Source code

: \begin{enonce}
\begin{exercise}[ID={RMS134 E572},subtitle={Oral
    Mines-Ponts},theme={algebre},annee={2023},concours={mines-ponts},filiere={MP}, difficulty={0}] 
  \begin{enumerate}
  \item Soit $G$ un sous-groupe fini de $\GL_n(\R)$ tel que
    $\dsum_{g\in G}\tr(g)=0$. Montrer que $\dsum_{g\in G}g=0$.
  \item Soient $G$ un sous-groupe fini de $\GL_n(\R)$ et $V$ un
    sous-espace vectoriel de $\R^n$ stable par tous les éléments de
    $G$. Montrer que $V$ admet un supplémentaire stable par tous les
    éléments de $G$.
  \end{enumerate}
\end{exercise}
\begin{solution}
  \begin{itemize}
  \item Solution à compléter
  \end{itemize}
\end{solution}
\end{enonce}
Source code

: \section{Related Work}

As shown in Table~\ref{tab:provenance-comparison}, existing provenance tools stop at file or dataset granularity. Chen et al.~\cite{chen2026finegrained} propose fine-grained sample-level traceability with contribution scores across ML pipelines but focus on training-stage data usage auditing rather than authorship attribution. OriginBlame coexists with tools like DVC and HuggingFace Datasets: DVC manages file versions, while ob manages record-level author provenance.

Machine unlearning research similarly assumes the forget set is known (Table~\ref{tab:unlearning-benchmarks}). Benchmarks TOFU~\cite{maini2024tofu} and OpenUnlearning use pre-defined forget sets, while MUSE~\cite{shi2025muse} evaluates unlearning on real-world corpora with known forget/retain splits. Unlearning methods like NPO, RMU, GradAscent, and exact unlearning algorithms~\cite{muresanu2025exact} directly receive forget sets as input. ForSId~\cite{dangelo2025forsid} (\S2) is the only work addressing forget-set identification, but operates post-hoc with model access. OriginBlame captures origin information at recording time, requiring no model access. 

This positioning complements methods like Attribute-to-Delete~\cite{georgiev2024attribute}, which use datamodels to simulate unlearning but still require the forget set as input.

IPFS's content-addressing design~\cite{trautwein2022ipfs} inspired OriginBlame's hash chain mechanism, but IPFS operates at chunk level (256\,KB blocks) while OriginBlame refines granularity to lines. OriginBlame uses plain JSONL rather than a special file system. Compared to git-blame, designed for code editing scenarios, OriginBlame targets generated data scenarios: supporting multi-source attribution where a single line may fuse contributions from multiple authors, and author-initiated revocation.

- - - - - - -

**About this exercise**
Throughout the records above, find the lines in which the word "input" appears and return them.

**Response to this exercise**
Machine unlearning research similarly assumes the forget set is known (Table~\ref{tab:unlearning-benchmarks}). Benchmarks TOFU~\cite{maini2024tofu} and OpenUnlearning use pre-defined forget sets, while MUSE~\cite{shi2025muse} evaluates unlearning on real-world corpora with known forget/retain splits. Unlearning methods like NPO, RMU, GradAscent, and exact unlearning algorithms~\cite{muresanu2025exact} directly receive forget sets as input. ForSId~\cite{dangelo2025forsid} (\S2) is the only work addressing forget-set identification, but operates post-hoc with model access. OriginBlame captures origin information at recording time, requiring no model access. 
This positioning complements methods like Attribute-to-Delete~\cite{georgiev2024attribute}, which use datamodels to simulate unlearning but still require the forget set as input.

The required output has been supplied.